After trending downward for the reason that summer time of 2020, T-Bond costs have seen a small upturn right here in November 2022. That value rise for T-Bonds had coattails, serving to to spice up the costs of investment-grade company bonds. One impact of these company bonds shifting larger is that the Advance-Decline (A-D) information for them has additionally seen a pointy upturn, which has resulted in a extremely excessive studying for the McClellan Oscillator on this week’s chart.

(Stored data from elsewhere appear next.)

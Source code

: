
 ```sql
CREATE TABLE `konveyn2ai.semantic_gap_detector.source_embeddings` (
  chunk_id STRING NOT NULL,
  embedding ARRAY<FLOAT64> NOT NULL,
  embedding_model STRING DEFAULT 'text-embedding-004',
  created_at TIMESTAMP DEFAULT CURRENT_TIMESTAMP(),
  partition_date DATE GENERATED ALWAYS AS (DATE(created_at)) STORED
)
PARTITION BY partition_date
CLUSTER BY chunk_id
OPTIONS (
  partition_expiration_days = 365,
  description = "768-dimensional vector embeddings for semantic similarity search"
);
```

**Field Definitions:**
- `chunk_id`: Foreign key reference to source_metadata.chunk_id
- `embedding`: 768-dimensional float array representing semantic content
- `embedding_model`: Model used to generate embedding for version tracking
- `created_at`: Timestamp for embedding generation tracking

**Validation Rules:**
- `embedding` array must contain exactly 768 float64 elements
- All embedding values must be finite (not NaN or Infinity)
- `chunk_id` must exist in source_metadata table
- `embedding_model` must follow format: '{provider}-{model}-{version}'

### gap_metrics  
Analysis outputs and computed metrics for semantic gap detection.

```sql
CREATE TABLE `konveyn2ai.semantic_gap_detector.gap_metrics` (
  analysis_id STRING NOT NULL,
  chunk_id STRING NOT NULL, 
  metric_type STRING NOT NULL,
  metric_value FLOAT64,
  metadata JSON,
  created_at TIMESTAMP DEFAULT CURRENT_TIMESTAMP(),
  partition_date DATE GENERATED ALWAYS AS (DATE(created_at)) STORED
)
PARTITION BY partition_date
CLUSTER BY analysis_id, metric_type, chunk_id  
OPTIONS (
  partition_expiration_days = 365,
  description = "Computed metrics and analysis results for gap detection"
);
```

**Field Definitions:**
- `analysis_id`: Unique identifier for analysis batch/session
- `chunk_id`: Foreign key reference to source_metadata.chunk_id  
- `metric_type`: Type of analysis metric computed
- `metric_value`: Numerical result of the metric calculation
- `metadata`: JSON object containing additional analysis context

The traditional McClellan A-D Oscillator, which my mother and father created again in 1969, was for the A-D information of the NYSE and AMEX exchanges, the 2 main inventory exchanges at the moment. However the identical math will be utilized to any kind of A-D information. On this case, I’m displaying a “Ratio-Adjusted” McClellan Oscillator (RAMO), that means that I’ve adjusted the uncooked day by day A-D information to replicate the adjustments within the variety of points traded over time. See this text for a proof of the maths.
What the McClellan Oscillator measures is the acceleration going down within the uncooked A-D information. So, when there’s a massive optimistic studying just like the one we have now simply seen, meaning there has simply been a extremely sturdy upward acceleration. Within the inventory market, a super-high McClellan Oscillator studying generally is a signal of sturdy new initiation of an uptrend, in addition to a promise of extra upward motion to come back. However it doesn’t appear to work that manner for the company bond A-D information.
Very excessive readings on this explicit RAMO are related to topping occasions for T-Bond costs. That won’t imply they high on the very same day, however the level is that these are markers of value exhaustion. Why the bond market works otherwise from the inventory market on this respect is an fascinating query, however not an important one. Totally different markets do have completely different personalities in how their value actions occur. Simply ask any commodities dealer. We shouldn’t have to know why these variations happen so as to acknowledge that they’re actual.
The purpose we should always take from this chart is that the slight upturn in bond costs has exhausted itself, and we usually tend to see the downtrend in bond costs resume, versus this being the beginning of a brand new value uptrend for bonds.